*What the task asks*
Find each line below that includes "values", then copy it.

*Records shown*
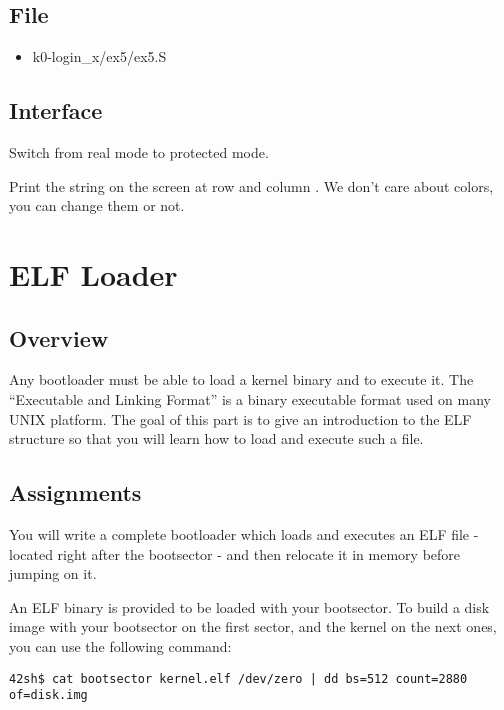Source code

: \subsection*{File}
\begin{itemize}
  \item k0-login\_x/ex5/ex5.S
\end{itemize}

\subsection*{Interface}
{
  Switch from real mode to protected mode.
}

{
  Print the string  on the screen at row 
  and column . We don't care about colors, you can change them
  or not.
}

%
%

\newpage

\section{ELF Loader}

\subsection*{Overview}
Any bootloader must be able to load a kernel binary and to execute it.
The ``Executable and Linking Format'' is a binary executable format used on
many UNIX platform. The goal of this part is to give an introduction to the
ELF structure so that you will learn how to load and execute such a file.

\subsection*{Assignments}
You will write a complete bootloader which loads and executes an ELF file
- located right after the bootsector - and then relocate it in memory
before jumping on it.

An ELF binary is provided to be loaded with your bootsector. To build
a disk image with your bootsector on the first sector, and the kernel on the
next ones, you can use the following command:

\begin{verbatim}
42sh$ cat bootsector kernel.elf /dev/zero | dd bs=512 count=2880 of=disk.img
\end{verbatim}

--

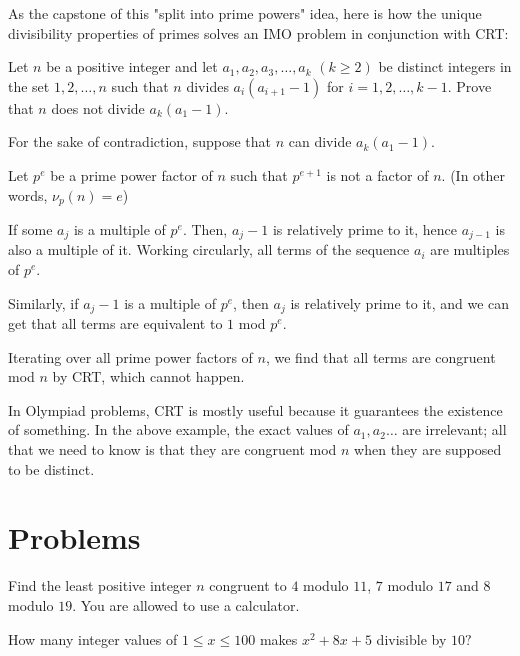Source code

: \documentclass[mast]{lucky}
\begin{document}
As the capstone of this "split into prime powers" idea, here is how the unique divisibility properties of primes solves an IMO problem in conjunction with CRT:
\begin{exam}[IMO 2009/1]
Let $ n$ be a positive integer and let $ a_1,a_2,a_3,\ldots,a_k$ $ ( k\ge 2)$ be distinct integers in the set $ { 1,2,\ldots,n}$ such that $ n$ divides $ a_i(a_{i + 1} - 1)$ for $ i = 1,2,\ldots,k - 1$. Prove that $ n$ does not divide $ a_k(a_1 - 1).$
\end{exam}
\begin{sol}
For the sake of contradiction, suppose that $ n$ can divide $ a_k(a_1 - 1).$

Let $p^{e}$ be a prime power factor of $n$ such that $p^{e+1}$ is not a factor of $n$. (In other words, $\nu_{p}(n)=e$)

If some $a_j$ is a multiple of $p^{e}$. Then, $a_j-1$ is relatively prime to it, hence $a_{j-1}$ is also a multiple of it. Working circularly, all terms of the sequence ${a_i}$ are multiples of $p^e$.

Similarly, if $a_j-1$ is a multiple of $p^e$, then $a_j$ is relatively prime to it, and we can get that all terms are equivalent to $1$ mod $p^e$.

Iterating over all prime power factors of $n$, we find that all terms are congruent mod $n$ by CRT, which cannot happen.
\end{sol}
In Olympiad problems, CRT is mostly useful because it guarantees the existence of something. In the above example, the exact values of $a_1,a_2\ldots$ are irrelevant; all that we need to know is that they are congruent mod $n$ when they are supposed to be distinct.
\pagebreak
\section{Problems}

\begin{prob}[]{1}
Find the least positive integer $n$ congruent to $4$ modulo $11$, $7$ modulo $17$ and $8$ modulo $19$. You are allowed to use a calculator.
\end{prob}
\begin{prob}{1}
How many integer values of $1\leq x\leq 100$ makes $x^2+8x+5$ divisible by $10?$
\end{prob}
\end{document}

*Written answer*
In Olympiad problems, CRT is mostly useful because it guarantees the existence of something. In the above example, the exact values of $a_1,a_2\ldots$ are irrelevant; all that we need to know is that they are congruent mod $n$ when they are supposed to be distinct.
How many integer values of $1\leq x\leq 100$ makes $x^2+8x+5$ divisible by $10?$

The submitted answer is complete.